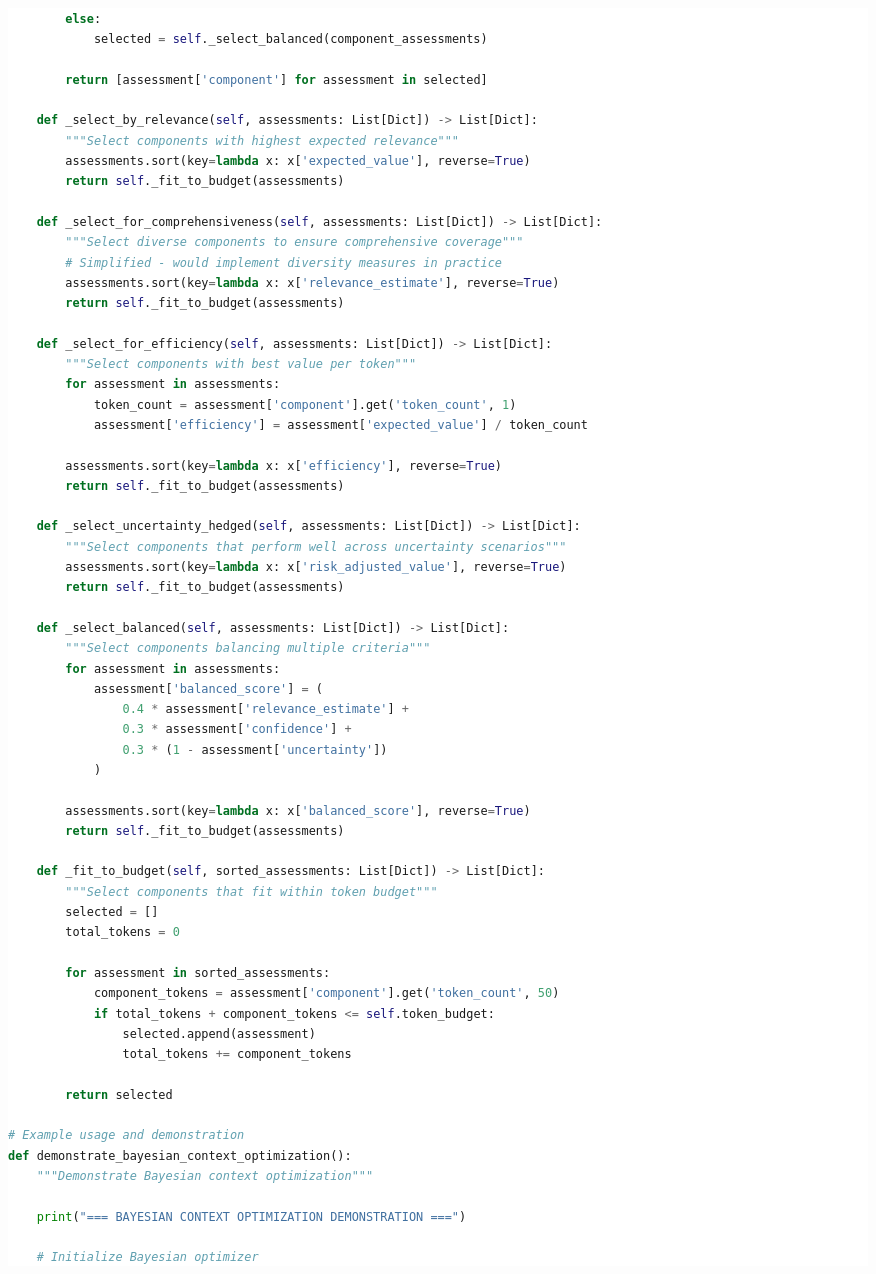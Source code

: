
 ```python
        else:
            selected = self._select_balanced(component_assessments)
        
        return [assessment['component'] for assessment in selected]
    
    def _select_by_relevance(self, assessments: List[Dict]) -> List[Dict]:
        """Select components with highest expected relevance"""
        assessments.sort(key=lambda x: x['expected_value'], reverse=True)
        return self._fit_to_budget(assessments)
    
    def _select_for_comprehensiveness(self, assessments: List[Dict]) -> List[Dict]:
        """Select diverse components to ensure comprehensive coverage"""
        # Simplified - would implement diversity measures in practice
        assessments.sort(key=lambda x: x['relevance_estimate'], reverse=True)
        return self._fit_to_budget(assessments)
    
    def _select_for_efficiency(self, assessments: List[Dict]) -> List[Dict]:
        """Select components with best value per token"""
        for assessment in assessments:
            token_count = assessment['component'].get('token_count', 1)
            assessment['efficiency'] = assessment['expected_value'] / token_count
        
        assessments.sort(key=lambda x: x['efficiency'], reverse=True)
        return self._fit_to_budget(assessments)
    
    def _select_uncertainty_hedged(self, assessments: List[Dict]) -> List[Dict]:
        """Select components that perform well across uncertainty scenarios"""
        assessments.sort(key=lambda x: x['risk_adjusted_value'], reverse=True)
        return self._fit_to_budget(assessments)
    
    def _select_balanced(self, assessments: List[Dict]) -> List[Dict]:
        """Select components balancing multiple criteria"""
        for assessment in assessments:
            assessment['balanced_score'] = (
                0.4 * assessment['relevance_estimate'] +
                0.3 * assessment['confidence'] +
                0.3 * (1 - assessment['uncertainty'])
            )
        
        assessments.sort(key=lambda x: x['balanced_score'], reverse=True)
        return self._fit_to_budget(assessments)
    
    def _fit_to_budget(self, sorted_assessments: List[Dict]) -> List[Dict]:
        """Select components that fit within token budget"""
        selected = []
        total_tokens = 0
        
        for assessment in sorted_assessments:
            component_tokens = assessment['component'].get('token_count', 50)
            if total_tokens + component_tokens <= self.token_budget:
                selected.append(assessment)
                total_tokens += component_tokens
        
        return selected

# Example usage and demonstration
def demonstrate_bayesian_context_optimization():
    """Demonstrate Bayesian context optimization"""
    
    print("=== BAYESIAN CONTEXT OPTIMIZATION DEMONSTRATION ===")
    
    # Initialize Bayesian optimizer
```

## [HOW TO COMPLETE THIS TASK]
Every entry above should be written out again verbatim, with no pictures included.

## [RESPONSE AREA]
Source code

:
 ```python
        else:
            selected = self._select_balanced(component_assessments)
        
        return [assessment['component'] for assessment in selected]
    
    def _select_by_relevance(self, assessments: List[Dict]) -> List[Dict]:
        """Select components with highest expected relevance"""
        assessments.sort(key=lambda x: x['expected_value'], reverse=True)
        return self._fit_to_budget(assessments)
    
    def _select_for_comprehensiveness(self, assessments: List[Dict]) -> List[Dict]:
        """Select diverse components to ensure comprehensive coverage"""
        # Simplified - would implement diversity measures in practice
        assessments.sort(key=lambda x: x['relevance_estimate'], reverse=True)
        return self._fit_to_budget(assessments)
    
    def _select_for_efficiency(self, assessments: List[Dict]) -> List[Dict]:
        """Select components with best value per token"""
        for assessment in assessments:
            token_count = assessment['component'].get('token_count', 1)
            assessment['efficiency'] = assessment['expected_value'] / token_count
        
        assessments.sort(key=lambda x: x['efficiency'], reverse=True)
        return self._fit_to_budget(assessments)
    
    def _select_uncertainty_hedged(self, assessments: List[Dict]) -> List[Dict]:
        """Select components that perform well across uncertainty scenarios"""
        assessments.sort(key=lambda x: x['risk_adjusted_value'], reverse=True)
        return self._fit_to_budget(assessments)
    
    def _select_balanced(self, assessments: List[Dict]) -> List[Dict]:
        """Select components balancing multiple criteria"""
        for assessment in assessments:
            assessment['balanced_score'] = (
                0.4 * assessment['relevance_estimate'] +
                0.3 * assessment['confidence'] +
                0.3 * (1 - assessment['uncertainty'])
            )
        
        assessments.sort(key=lambda x: x['balanced_score'], reverse=True)
        return self._fit_to_budget(assessments)
    
    def _fit_to_budget(self, sorted_assessments: List[Dict]) -> List[Dict]:
        """Select components that fit within token budget"""
        selected = []
        total_tokens = 0
        
        for assessment in sorted_assessments:
            component_tokens = assessment['component'].get('token_count', 50)
            if total_tokens + component_tokens <= self.token_budget:
                selected.append(assessment)
                total_tokens += component_tokens
        
        return selected

# Example usage and demonstration
def demonstrate_bayesian_context_optimization():
    """Demonstrate Bayesian context optimization"""
    
    print("=== BAYESIAN CONTEXT OPTIMIZATION DEMONSTRATION ===")
    
    # Initialize Bayesian optimizer
```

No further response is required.